Actually, it was more of a question than a story. Are these Greek techies the new Greek shipowners? And is Cyberspace their “Thalassa”?
In listening to them, I had to think so, for a number of reasons. From time immemorial, Greeks have been an entrepreneurial people whose homeland is unproductive. This was true in a purely agricultural era, when Greeks fanned out to the Black Sea basin, and to Sicily and Southern Italy, or in times closer to ours, when twentieth century Greeks literally and figuratively upped anchor for America or Australia. The rocky shores of their barren island sent my Hydriot ancestors to sea, and in a couple of generation these Arvaniti landlubbers boasted one of the best fleets in the East Mediterranean/Black Sea area.
Greeks have the entrepreneurial spirit, a built-in cosmopolitanism, and the guts. These guys, and so many like them, are proving it again.
Yet that alone was not what made me certain that they would succeed, and that my maritime analogy made sense.
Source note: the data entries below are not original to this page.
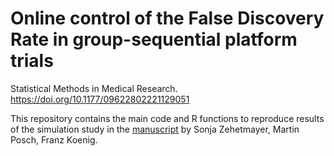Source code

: # Online control of the False Discovery Rate in group-sequential platform trials



Statistical Methods in Medical Research. https://doi.org/10.1177/09622802221129051

This repository contains the main code and R functions to reproduce results of the simulation study in the [manuscript](https://arxiv.org/abs/2112.10619) by Sonja Zehetmayer, Martin Posch, Franz Koenig.
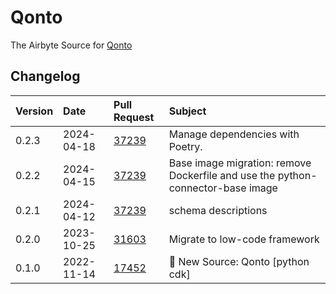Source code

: # Qonto

The Airbyte Source for [Qonto](https://qonto.com)

## Changelog

| Version | Date       | Pull Request                                             | Subject                           |
| :------ | :--------- | :------------------------------------------------------- | :-------------------------------- |
| 0.2.3 | 2024-04-18 | [37239](https://github.com/airbytehq/airbyte/pull/37239) | Manage dependencies with Poetry. |
| 0.2.2 | 2024-04-15 | [37239](https://github.com/airbytehq/airbyte/pull/37239) | Base image migration: remove Dockerfile and use the python-connector-base image |
| 0.2.1 | 2024-04-12 | [37239](https://github.com/airbytehq/airbyte/pull/37239) | schema descriptions |
| 0.2.0 | 2023-10-25 | [31603](https://github.com/airbytehq/airbyte/pull/31603) | Migrate to low-code framework |
| 0.1.0 | 2022-11-14 | [17452](https://github.com/airbytehq/airbyte/pull/17452) | 🎉 New Source: Qonto [python cdk] |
It was, rather, an interview I had with a good friend of mine in Greece, a former banking colleague, now a shipping company finance director. Among the other reasons he cited that Greek shipping was so successful is “that it never had anything to do with Greece.” By this, he meant the Greek government and Greek bureaucracy. Ships were by definition mobile, as were capital and the ships’ markets. The owners and (in the past) the crew were Greeks, and the money fed their families, but the owners kept their profits and registrations abroad. When I was a banker in Greece, I used to get a kick out of trying to decipher the corporate structure and ownership of Greek shipping companies, and I’m a lawyer!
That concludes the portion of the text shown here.